In particolare, tra i relatori riconosciamo Rosella Cerra, responsabile Ambiente di UM per la Calabria ed autrice di diverse osservazioni contro le istanze di ricerca nel mar Ionio, la quale ha rimarcato che la necessità di continuare l’azione di informazione fra la popolazione perché è ingiustificata sia l’attività di ricerca che quella di estrazione stando ai dati della Direzione Generale delle Risorse Minerarie ed Energetiche .
Quanto asserito dalla nostra Rosella risulta poi condiviso da personalità come Gianni Pavan, membro del gruppo di lavoro internazionale che ha steso le linee guida ACCOBAMS (Agreement on the Conservation of Cetaceans in the Black Sea, Mediterranean Sea) che attualmente sono in fase di aggiornamento, direttore del CIBRA (Centro Interdisciplinare di Bioacustica e Ricerche Ambientali) dell’Università di Pavia; Salvatore Critelli , ordinario di geologia all’Unical il quale ha, peraltro, preso parte nel 2005 al gruppo di lavoro che, a bordo della nave Explora dell’Istituto Nazionale di Oceonografia e Geologia Sperimentale, ha scandagliato i fondali del crotonese alla ricerca di faglie e vulcani sottomarini.
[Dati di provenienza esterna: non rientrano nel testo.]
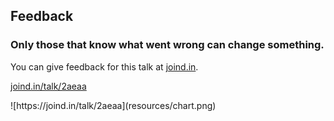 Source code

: <h2>Feedback</h2>
<h3>Only those that know what went wrong can change something.</h3>
<div class="multicolumn">
<div>
<p>You can give feedback for this talk at <a href="http://joind.in">joind.in</a>.</p>
<p><a href="https://joind.in/talk/a5932">joind.in/talk/2aeaa</a></p>
</div>
<div>
![https://joind.in/talk/2aeaa](resources/chart.png)
</div>
</div>
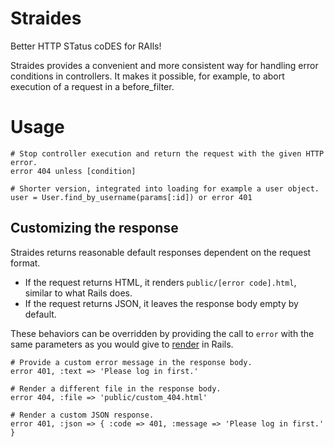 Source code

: # Straides

Better HTTP STatus coDES for RAIls!

Straides provides a convenient and more consistent way for handling error conditions 
in controllers. It makes it possible, for example, to abort execution of a request in a before_filter.


# Usage

    # Stop controller execution and return the request with the given HTTP error.
    error 404 unless [condition]

    # Shorter version, integrated into loading for example a user object.
    user = User.find_by_username(params[:id]) or error 401


## Customizing the response

Straides returns reasonable default responses dependent on the request format.

* If the request returns HTML, it renders `public/[error code].html`, similar to what Rails does.
* If the request returns JSON, it leaves the response body empty by default.

These behaviors can be overridden by providing the call to `error` with the same parameters
as you would give to [render](http://apidock.com/rails/ActionController/Base/render) in Rails.

    # Provide a custom error message in the response body.
    error 401, :text => 'Please log in first.'

    # Render a different file in the response body.
    error 404, :file => 'public/custom_404.html'

    # Render a custom JSON response.
    error 401, :json => { :code => 401, :message => 'Please log in first.' }
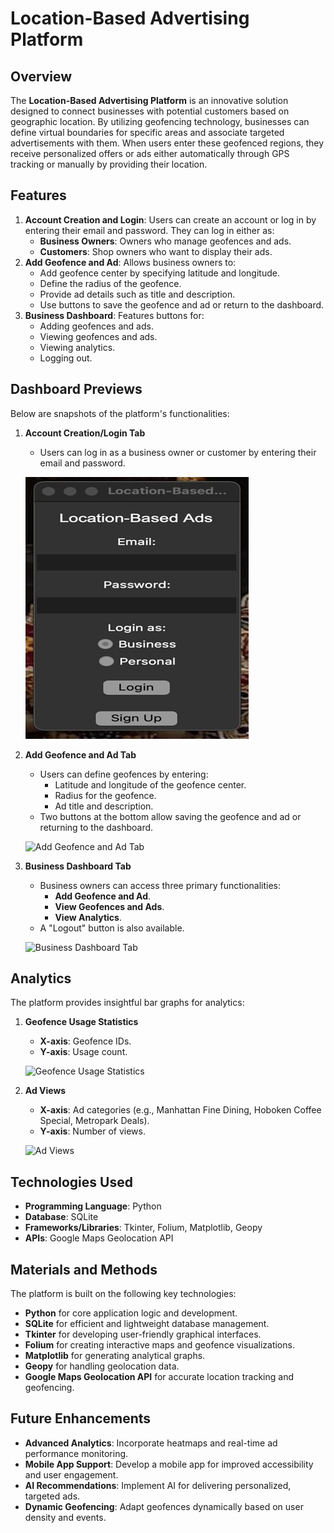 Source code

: # Location-Based Advertising Platform

## Overview  
The **Location-Based Advertising Platform** is an innovative solution designed to connect businesses with potential customers based on geographic location. By utilizing geofencing technology, businesses can define virtual boundaries for specific areas and associate targeted advertisements with them. When users enter these geofenced regions, they receive personalized offers or ads either automatically through GPS tracking or manually by providing their location.

## Features  
1. **Account Creation and Login**: Users can create an account or log in by entering their email and password. They can log in either as:
   - **Business Owners**: Owners who manage geofences and ads.
   - **Customers**: Shop owners who want to display their ads.  
2. **Add Geofence and Ad**: Allows business owners to:
   - Add geofence center by specifying latitude and longitude.
   - Define the radius of the geofence.
   - Provide ad details such as title and description.
   - Use buttons to save the geofence and ad or return to the dashboard.
3. **Business Dashboard**: Features buttons for:
   - Adding geofences and ads.
   - Viewing geofences and ads.
   - Viewing analytics.
   - Logging out.

## Dashboard Previews  
Below are snapshots of the platform's functionalities:  

1. **Account Creation/Login Tab**  
   - Users can log in as a business owner or customer by entering their email and password.  

   ![Account Creation/Login Tab](https://github.com/komal803/LOCATION-BASED-ADS-OFFER/blob/main/login_tab.jpg) <!-- Replace with your image path -->

2. **Add Geofence and Ad Tab**  
   - Users can define geofences by entering:
     - Latitude and longitude of the geofence center.
     - Radius for the geofence.
     - Ad title and description.  
   - Two buttons at the bottom allow saving the geofence and ad or returning to the dashboard.  

   ![Add Geofence and Ad Tab](assets/img/add-geofence.jpg) <!-- Replace with your image path -->

3. **Business Dashboard Tab**  
   - Business owners can access three primary functionalities:
     - **Add Geofence and Ad**.
     - **View Geofences and Ads**.
     - **View Analytics**.  
   - A "Logout" button is also available.  

   ![Business Dashboard Tab](assets/img/business-dashboard.jpg) <!-- Replace with your image path -->

## Analytics  
The platform provides insightful bar graphs for analytics:

1. **Geofence Usage Statistics**  
   - **X-axis**: Geofence IDs.  
   - **Y-axis**: Usage count.  

   ![Geofence Usage Statistics](assets/img/geofence-usage.jpg) <!-- Replace with your image path -->

2. **Ad Views**  
   - **X-axis**: Ad categories (e.g., Manhattan Fine Dining, Hoboken Coffee Special, Metropark Deals).  
   - **Y-axis**: Number of views.  

   ![Ad Views](assets/img/ad-views.jpg) <!-- Replace with your image path -->

## Technologies Used  
- **Programming Language**: Python  
- **Database**: SQLite  
- **Frameworks/Libraries**: Tkinter, Folium, Matplotlib, Geopy  
- **APIs**: Google Maps Geolocation API  

## Materials and Methods  
The platform is built on the following key technologies:  
- **Python** for core application logic and development.  
- **SQLite** for efficient and lightweight database management.  
- **Tkinter** for developing user-friendly graphical interfaces.  
- **Folium** for creating interactive maps and geofence visualizations.  
- **Matplotlib** for generating analytical graphs.  
- **Geopy** for handling geolocation data.  
- **Google Maps Geolocation API** for accurate location tracking and geofencing.

## Future Enhancements  
- **Advanced Analytics**: Incorporate heatmaps and real-time ad performance monitoring.  
- **Mobile App Support**: Develop a mobile app for improved accessibility and user engagement.  
- **AI Recommendations**: Implement AI for delivering personalized, targeted ads.  
- **Dynamic Geofencing**: Adapt geofences dynamically based on user density and events.


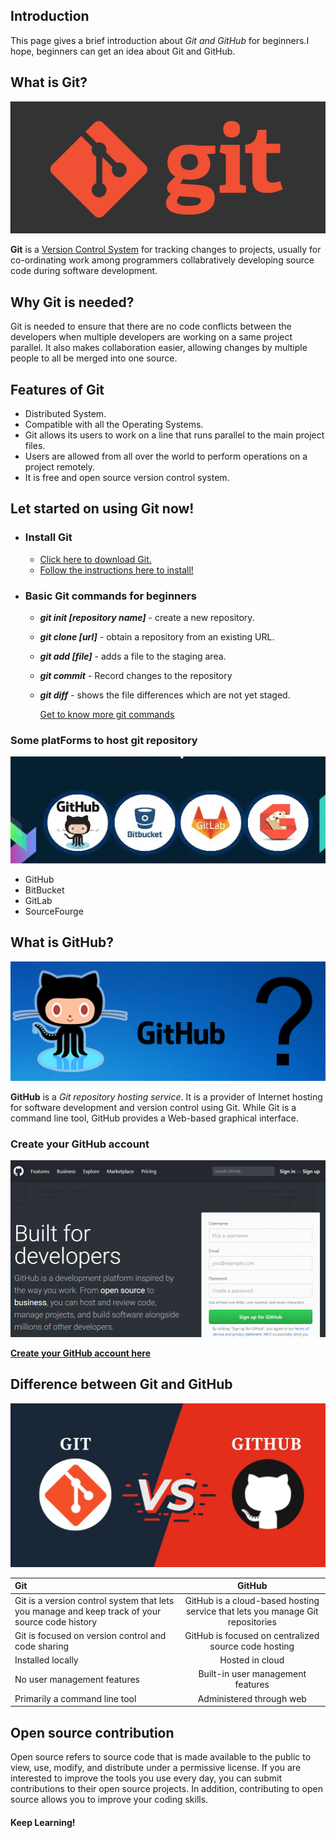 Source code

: ## **Introduction**
This page gives a brief introduction about _Git and GitHub_ for beginners.I hope, beginners can get an idea about Git and GitHub.



## **What is Git?**

![Git](8ogqpfkvqqpyfbs3w6p7.png)

**Git** is a [Version Control System](https://en.wikipedia.org/wiki/Version_control) for tracking changes to projects, usually for co-ordinating work among programmers collabratively developing source code during software development.




## **Why Git is needed?**
Git is needed to ensure that there are no code conflicts between the developers when multiple developers are working on a same project parallel.
It also makes collaboration easier, allowing changes by multiple people to all be merged into one source.




## **Features of Git**

+ Distributed System.
+ Compatible with all the Operating Systems.
+ Git allows its users to work on a line that runs parallel to the main project files.
+ Users are allowed from all over the world to perform operations on a project remotely.
+ It is free and open source version control system.



## **Let started on using Git now!**

* ### **Install Git**
  - [Click here to download Git.](https://git-scm.com/downloads)
  - [Follow the instructions here to install!](https://git-scm.com/book/en/v2/Getting-Started-Installing-Git)
* ### **Basic Git commands for beginners**

  + **_git init [repository name]_** - create a new repository.
  + **_git clone [url]_**            - obtain a repository from an existing URL.
  + **_git add [file]_**             - adds a file to the staging area.
  + **_git commit_**                 - Record changes to the repository 
  + **_git diff_**                   - shows the file differences which are not yet staged.

    [Get to know more git commands](https://git-scm.com/docs/git)



### **Some platForms to host git repository**

![platforms](Images/Screenshot%20(620).png)
  + GitHub
  + BitBucket
  + GitLab
  + SourceFourge




## **What is GitHub?**

![GitHub](1-github-explained.png)

**GitHub** is a _Git repository hosting service_. 
 It is a provider of Internet hosting for software development and version control using Git.
 While Git is a command line tool, GitHub provides a Web-based graphical interface.
 
 


### **Create your GitHub account**

![account](Images/what-is-github-0.png)

[**Create your GitHub account here**](https://github.com/)





## **Difference between Git and GitHub**

![gitvsgithub](Git-Vs-GitHub.jpg)

|**Git**|**GitHub**|
| :----------------------------------------------------------|:------------:| 
|Git is a version control system that lets you manage and keep track of your source code history| GitHub is a cloud-based hosting service that lets you manage Git repositories | 
|Git is focused on version control and code sharing| GitHub is focused on centralized source code hosting|
|Installed locally| Hosted in cloud|
|No user management features| Built-in user management features|
|Primarily a command line tool| Administered through web|




## **Open source contribution** 

 Open source refers to source code that is made available to the public to view, use, modify, and distribute under a permissive license.
 If you are interested to improve the tools you use every day, you can submit contributions to their open source projects.
 In addition, contributing to open source allows you to improve your coding skills.



#### **Keep Learning!**



 

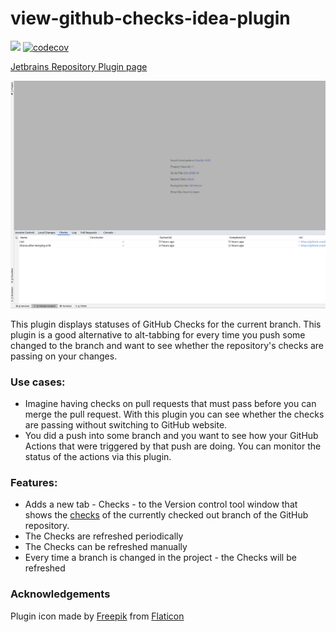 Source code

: # view-github-checks-idea-plugin

![](https://github.com/otanikotani/view-github-checks-idea-plugin/workflows/Check/badge.svg) [![codecov](https://codecov.io/gh/otanikotani/view-github-checks-idea-plugin/branch/master/graph/badge.svg)](https://codecov.io/gh/otanikotani/view-github-checks-idea-plugin)

[Jetbrains Repository Plugin page](https://plugins.jetbrains.com/plugin/13793-github-checks)

![Checks Plugin](img/checks-plugin-screenshot-2.png)

This plugin displays statuses of GitHub Checks for the current branch.
This plugin is a good alternative to alt-tabbing for every time you push some changed to the branch and want to see whether the repository's checks are passing on your changes.

### Use cases:
- Imagine having checks on pull requests that must pass before you can merge the pull request. With this plugin you can see whether the checks are passing without switching to GitHub website.
- You did a push into some branch and you want to see how your GitHub Actions that were triggered by that push are doing. You can monitor the status of the actions via this plugin.

### Features:

- Adds a new tab - Checks - to the Version control tool window that shows the [checks](https://developer.github.com/v3/checks/) of the currently checked out branch of the GitHub repository.
- The Checks are refreshed periodically
- The Checks can be refreshed manually
- Every time a branch is changed in the project - the Checks will be refreshed


### Acknowledgements
Plugin icon made by [Freepik](https://www.flaticon.com/authors/freepik) from [Flaticon](https://www.flaticon.com)
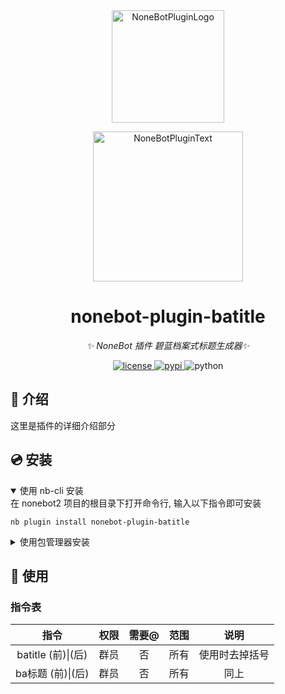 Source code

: <div align="center">
  <a href="https://v2.nonebot.dev/store"><img src="https://github.com/A-kirami/nonebot-plugin-template/blob/resources/nbp_logo.png" width="180" height="180" alt="NoneBotPluginLogo"></a>
  <br>
  <p><img src="https://github.com/A-kirami/nonebot-plugin-template/blob/resources/NoneBotPlugin.svg" width="240" alt="NoneBotPluginText"></p>
</div>

<div align="center">

# nonebot-plugin-batitle

_✨ NoneBot 插件 碧蓝档案式标题生成器✨_


<a href="./LICENSE">
    <img src="https://img.shields.io/github/license/MerCuJerry/nonebot-plugin-batitle.svg" alt="license">
</a>
<a href="https://pypi.python.org/pypi/nonebot-plugin-batitle">
    <img src="https://img.shields.io/pypi/v/nonebot-plugin-batitle.svg" alt="pypi">
</a>
<img src="https://img.shields.io/badge/python-3.8+-blue.svg" alt="python">

</div>

## 📖 介绍

这里是插件的详细介绍部分

## 💿 安装

<details open>
<summary>使用 nb-cli 安装</summary>
在 nonebot2 项目的根目录下打开命令行, 输入以下指令即可安装

    nb plugin install nonebot-plugin-batitle

</details>

<details>
<summary>使用包管理器安装</summary>
在 nonebot2 项目的插件目录下, 打开命令行, 根据你使用的包管理器, 输入相应的安装命令

<details>
<summary>pip</summary>

    pip install nonebot-plugin-batitle
</details>
<details>
<summary>pdm</summary>

    pdm add nonebot-plugin-batitle
</details>
<details>
<summary>poetry</summary>

    poetry add nonebot-plugin-batitle
</details>
<details>
<summary>conda</summary>

    conda install nonebot-plugin-batitle
</details>

打开 nonebot2 项目根目录下的 `pyproject.toml` 文件, 在 `[tool.nonebot]` 部分追加写入

    plugins = ["nonebot_plugin_batitle"]

</details>

## 🎉 使用
### 指令表
| 指令 | 权限 | 需要@ | 范围 | 说明 |
|:-----:|:----:|:----:|:----:|:----:|
| batitle (前)\|(后)| 群员 | 否 | 所有 | 使用时去掉括号 |
| ba标题 (前)\|(后) | 群员 | 否 | 所有 | 同上 | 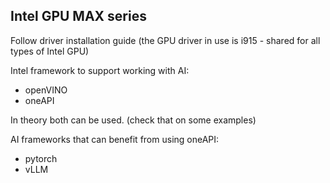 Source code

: ## Intel GPU MAX series

Follow driver installation guide (the GPU driver in use is i915 - shared for all types of Intel GPU)

Intel framework to support working with AI:
- openVINO
- oneAPI

In theory both can be used. (check that on some examples)

AI frameworks that can benefit from using oneAPI:
- pytorch
- vLLM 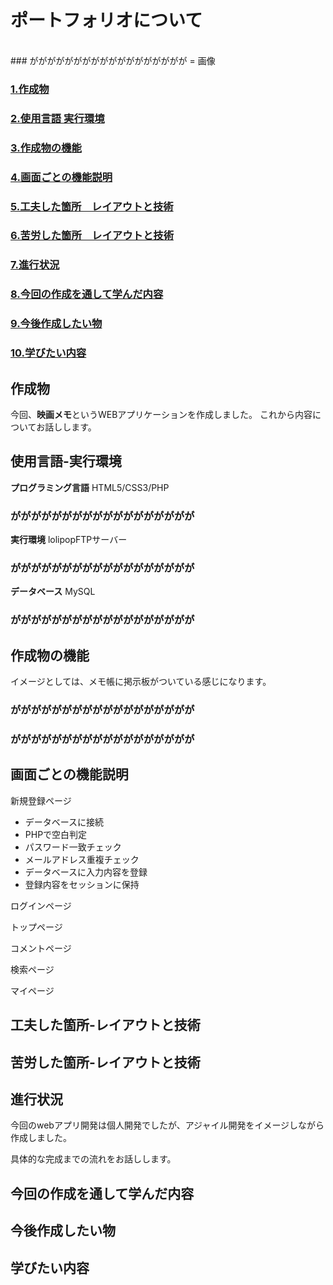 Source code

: # ポートフォリオについて
<br>
### がががががががががががががががががが = 画像

### [1.作成物](#作成物)
### [2.使用言語 実行環境](#使用言語-実行環境)
### [3.作成物の機能](#作成物の機能)
### [4.画面ごとの機能説明](#画面ごとの機能説明)
### [5.工夫した箇所　レイアウトと技術](#工夫した箇所-レイアウトと技術)
### [6.苦労した箇所　レイアウトと技術](#苦労した箇所-レイアウトと技術)
### [7.進行状況](#進行状況)
### [8.今回の作成を通して学んだ内容](#今回の作成を通して学んだ内容)
### [9.今後作成したい物](#今後作成したい物)
### [10.学びたい内容](#学びたい内容)




## 作成物
今回、**映画メモ**というWEBアプリケーションを作成しました。
これから内容についてお話しします。

## 使用言語-実行環境
**プログラミング言語**
HTML5/CSS3/PHP
### がががががががががががががががががが

**実行環境**
lolipopFTPサーバー
### がががががががががががががががががが

**データベース**
MySQL
### がががががががががががががががががが


## 作成物の機能
イメージとしては、メモ帳に掲示板がついている感じになります。<br>
### がががががががががががががががががが
### がががががががががががががががががが


## 画面ごとの機能説明

新規登録ページ

- データベースに接続
- PHPで空白判定
- パスワード一致チェック
- メールアドレス重複チェック
- データベースに入力内容を登録
- 登録内容をセッションに保持

ログインページ

トップページ

コメントページ

検索ページ

マイページ




## 工夫した箇所-レイアウトと技術



## 苦労した箇所-レイアウトと技術



## 進行状況
今回のwebアプリ開発は個人開発でしたが、アジャイル開発をイメージしながら作成しました。

具体的な完成までの流れをお話しします。








## 今回の作成を通して学んだ内容



## 今後作成したい物



## 学びたい内容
Accanto a tali esperti, ci sono poi coloro che del mare ci vivono come pescatori professionisti i quali temono che da tali trivellazioni possano derivare seri danni all’equilibrio della flora e fauna marina con effetti incontrollabili ed irreversibili.
La Calabria, come si nota dal convegno tenutosi, è particolarmente attenta a tale tema caldo tanto che ha intrapreso svariate azioni rivolte alla salvaguardia del nostro mare e territorio, dall’impugnazione del famoso articolo 38 dello sblocca Italia che svuota di valore e significato i ruoli stessi della regione in materia energetica, fino alla recentissima delibera di indizione del refendum “no-triv” (ad oggi dieci sono le regioni firmatarie).
Per questa ragione , si auspica di porre tale tematica al centro del dibattito pubblico per dare una buona volta rilevanza alle ricchezze che il nostro territorio offre invece che limitarsi a depredarlo in maniera vile e senza senso.